One example of where Leeuwenhoek found himself in dispute was the claim to have been the first person to identify human sperm in semen. Another Dutchman—Nicolaas Hartsoeker—who learned optics from Leeuwenhoek, claimed in 1674 to have identified spermatozoids. However, Leeuwenhoek’s reputation as a ruthless observer who even captured tears from his daughter’s eyes for study under his lenses, would likely have looked at his own semen years prior to Hartsoeker’s claim.
Hartsoeker is credited, however, for being the origin of the Spermist’s Theory of Reproduction when he made the claim that within a single sperm he saw a homunculus—a pre-formed little man—of which many believed at the time must develop into a baby when planted inside a woman’s uterus.
Modern Reproductive Understanding
It wasn’t until after 1876 that reproduction finally became understood as a contribution of nuclear genetic material from both man and woman through the sperm and egg. Oscar Hertwig, a German zoologist devoted to comparative and causal animal development, discovered that sea urchin fertilization involved the direct penetration of a sperm with an egg.
Decades later, we gained a comprehensive understanding of fertilization as a stepwise process. Basically, one sperm among many reaches an egg’s outer zona pellucida—an extracellular coat of proteins surrounding the egg.
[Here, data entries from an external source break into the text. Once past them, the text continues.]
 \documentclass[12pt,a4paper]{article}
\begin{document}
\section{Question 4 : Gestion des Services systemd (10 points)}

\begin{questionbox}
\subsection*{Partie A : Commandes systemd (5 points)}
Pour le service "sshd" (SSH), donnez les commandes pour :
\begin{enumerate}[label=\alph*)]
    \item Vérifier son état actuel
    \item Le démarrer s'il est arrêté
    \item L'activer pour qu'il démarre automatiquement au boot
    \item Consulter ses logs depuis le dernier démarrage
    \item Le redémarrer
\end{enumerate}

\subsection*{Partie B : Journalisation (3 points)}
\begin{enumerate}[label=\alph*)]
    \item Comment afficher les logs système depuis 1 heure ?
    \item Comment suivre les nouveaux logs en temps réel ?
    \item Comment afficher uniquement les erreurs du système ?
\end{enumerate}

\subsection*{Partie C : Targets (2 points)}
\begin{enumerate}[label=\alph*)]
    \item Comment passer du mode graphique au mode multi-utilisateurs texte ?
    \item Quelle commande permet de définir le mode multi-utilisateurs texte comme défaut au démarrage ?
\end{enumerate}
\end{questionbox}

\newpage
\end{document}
With this meeting, the sperm and egg both undergo cellular changes. The sperm undergoes enzymatic changes that allow it to burrow through the zona pellucida barrier and into the egg’s cytoplasm where the haploid sperm and female genetic material combine. While the sperm is burrowing through the zona pellucida, the egg goes through a cortical reaction likened to cement hardening into concrete that prevents any other sperm from penetrating the egg.
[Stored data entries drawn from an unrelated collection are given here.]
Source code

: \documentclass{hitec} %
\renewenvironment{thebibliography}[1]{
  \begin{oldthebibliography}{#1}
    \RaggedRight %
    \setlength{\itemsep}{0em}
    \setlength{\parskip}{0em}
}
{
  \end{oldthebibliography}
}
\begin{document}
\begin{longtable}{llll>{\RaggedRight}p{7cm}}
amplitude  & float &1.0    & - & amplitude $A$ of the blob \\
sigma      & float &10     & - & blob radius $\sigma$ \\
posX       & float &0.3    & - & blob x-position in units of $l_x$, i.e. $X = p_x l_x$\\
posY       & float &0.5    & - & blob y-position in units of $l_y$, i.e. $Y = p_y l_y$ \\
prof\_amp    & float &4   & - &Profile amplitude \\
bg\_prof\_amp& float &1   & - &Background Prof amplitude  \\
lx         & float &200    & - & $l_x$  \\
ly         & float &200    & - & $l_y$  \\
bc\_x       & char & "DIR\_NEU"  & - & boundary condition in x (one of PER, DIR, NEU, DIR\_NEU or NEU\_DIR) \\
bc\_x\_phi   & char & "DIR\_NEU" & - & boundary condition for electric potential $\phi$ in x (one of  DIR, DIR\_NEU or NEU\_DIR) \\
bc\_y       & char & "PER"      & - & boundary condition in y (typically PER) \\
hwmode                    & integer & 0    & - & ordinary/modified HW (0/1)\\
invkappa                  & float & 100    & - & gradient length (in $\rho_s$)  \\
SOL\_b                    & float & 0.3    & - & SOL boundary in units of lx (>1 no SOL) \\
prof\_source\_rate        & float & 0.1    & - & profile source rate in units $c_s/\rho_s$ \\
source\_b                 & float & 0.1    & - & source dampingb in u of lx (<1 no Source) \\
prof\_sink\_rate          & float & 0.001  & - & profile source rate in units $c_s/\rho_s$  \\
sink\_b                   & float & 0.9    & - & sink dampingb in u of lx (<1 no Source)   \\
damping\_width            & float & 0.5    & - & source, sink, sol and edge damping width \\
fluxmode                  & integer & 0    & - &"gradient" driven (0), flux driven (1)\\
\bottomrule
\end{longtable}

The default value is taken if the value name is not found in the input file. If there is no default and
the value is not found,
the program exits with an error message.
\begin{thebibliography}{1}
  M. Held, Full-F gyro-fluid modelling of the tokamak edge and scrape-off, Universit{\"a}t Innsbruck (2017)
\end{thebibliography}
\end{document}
While it has been known for decades that the sperm recognizes and binds to proteins in the zona pellucida, the molecular details have remained obscure. This was primarily due to a scarcity of human eggs to be used for research.
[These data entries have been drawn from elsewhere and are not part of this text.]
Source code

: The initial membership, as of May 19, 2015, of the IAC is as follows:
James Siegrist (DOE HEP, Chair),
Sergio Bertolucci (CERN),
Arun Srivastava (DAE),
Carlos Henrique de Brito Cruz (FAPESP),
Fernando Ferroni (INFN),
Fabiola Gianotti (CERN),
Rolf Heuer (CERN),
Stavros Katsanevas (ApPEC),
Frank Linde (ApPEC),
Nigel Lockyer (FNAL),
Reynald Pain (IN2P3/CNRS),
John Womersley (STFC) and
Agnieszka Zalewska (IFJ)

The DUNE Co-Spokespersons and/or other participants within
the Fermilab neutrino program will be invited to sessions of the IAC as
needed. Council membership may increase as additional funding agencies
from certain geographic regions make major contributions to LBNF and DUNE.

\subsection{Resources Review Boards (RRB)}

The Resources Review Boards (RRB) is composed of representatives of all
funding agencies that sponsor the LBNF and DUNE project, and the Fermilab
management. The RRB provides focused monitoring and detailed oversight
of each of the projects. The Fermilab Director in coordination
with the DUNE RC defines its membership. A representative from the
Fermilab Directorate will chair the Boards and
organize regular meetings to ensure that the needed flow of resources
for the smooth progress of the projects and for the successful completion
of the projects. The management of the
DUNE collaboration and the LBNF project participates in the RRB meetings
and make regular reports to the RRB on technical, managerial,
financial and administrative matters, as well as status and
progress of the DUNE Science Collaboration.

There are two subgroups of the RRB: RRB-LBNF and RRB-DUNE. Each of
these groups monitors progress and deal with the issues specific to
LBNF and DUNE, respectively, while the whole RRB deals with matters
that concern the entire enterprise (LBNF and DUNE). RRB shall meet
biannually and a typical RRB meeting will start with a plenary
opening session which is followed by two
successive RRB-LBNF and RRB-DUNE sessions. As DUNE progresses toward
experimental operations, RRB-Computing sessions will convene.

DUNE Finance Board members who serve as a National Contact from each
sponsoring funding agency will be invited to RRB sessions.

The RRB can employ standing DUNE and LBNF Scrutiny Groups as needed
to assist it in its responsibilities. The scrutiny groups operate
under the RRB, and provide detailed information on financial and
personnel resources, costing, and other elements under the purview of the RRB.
The limiting factor of eggs was eventually overcome through a donation of approximately 200 eggs from failed invitro fertilization therapies. With enough eggs to work with, researchers were now able to apply sensitive mass spectrometry analysis to identify what carbohydrates (sugar groups) are attached to the proteins of the zona pellucida. What they found was an abundance of the carbohydrate sequence for sialyl-lewis-x (SLeX) on the surface of the human egg.
To test their findings, the scientists then treated a sample of sperm with free-floating molecules of SLeX before exposing the sperm to an egg. What they found was that the sperm had bound to the SLeX molecules, which prevented the sperm from binding to the egg. The SLeX molecules were essentially blocking all of the SLeX receptors on the sperm. Tests using SLeX-specific antibodies also showed confirming results that SLeX is the primary binding ligand on eggs for attracting and binding sperm.
Future research will seek to identify the protein on sperm that recognizes and binds to SLeX. The usefulness of this is that it may help to understand one of the causes of male infertility and create a new therapy that can help infertile couples wishing to conceive.
Source: Pang, PC, Chiu PCN, Lee CL, Chang LY, Panico M, Morris HR, Haslam SM, Khoo KH, Clark GF, Yeung WSB, Dell A, "Human Sperm Binding is Mediated by the Sialyl-Lewisx Oligosaccharide on the Zona Pellucida" Science 18 August 2011. DOI: 10.1126/science.1207438.